_Problem to solve_: Of the lines below, report only those that contain "会主动出击".

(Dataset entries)
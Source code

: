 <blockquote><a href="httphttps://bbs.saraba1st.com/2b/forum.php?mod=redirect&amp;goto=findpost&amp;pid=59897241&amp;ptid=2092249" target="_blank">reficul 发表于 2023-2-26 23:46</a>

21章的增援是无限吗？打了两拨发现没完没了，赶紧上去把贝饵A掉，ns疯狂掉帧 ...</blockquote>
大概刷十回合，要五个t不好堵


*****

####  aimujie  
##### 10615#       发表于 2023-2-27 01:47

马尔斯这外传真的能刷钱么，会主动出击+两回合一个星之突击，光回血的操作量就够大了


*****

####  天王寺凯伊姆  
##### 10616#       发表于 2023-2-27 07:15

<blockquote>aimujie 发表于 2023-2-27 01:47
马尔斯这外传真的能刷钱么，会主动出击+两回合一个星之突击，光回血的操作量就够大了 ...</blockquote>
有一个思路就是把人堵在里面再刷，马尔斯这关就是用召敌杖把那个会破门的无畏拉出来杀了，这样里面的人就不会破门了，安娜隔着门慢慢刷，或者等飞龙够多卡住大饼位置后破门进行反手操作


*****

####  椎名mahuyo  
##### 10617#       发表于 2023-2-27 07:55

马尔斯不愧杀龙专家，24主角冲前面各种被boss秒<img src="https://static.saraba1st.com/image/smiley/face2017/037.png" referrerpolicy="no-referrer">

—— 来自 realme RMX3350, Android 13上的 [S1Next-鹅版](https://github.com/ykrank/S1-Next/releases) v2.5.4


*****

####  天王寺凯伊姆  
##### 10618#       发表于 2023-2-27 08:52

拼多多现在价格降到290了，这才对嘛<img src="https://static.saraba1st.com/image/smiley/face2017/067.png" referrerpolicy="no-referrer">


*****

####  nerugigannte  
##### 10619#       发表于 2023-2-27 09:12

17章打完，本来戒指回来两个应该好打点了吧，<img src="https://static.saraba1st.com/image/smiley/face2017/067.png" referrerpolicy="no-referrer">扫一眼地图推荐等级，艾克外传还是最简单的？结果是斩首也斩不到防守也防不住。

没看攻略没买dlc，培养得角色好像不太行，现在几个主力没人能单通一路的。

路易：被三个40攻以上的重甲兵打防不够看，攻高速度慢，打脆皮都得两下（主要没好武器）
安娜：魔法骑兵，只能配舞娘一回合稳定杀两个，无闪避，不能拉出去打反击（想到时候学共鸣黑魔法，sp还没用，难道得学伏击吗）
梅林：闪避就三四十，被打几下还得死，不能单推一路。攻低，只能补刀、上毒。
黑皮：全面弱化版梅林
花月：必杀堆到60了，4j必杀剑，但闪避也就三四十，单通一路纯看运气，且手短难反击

_Response area_:
马尔斯这外传真的能刷钱么，会主动出击+两回合一个星之突击，光回血的操作量就够大了
马尔斯这外传真的能刷钱么，会主动出击+两回合一个星之突击，光回血的操作量就够大了 ...</blockquote>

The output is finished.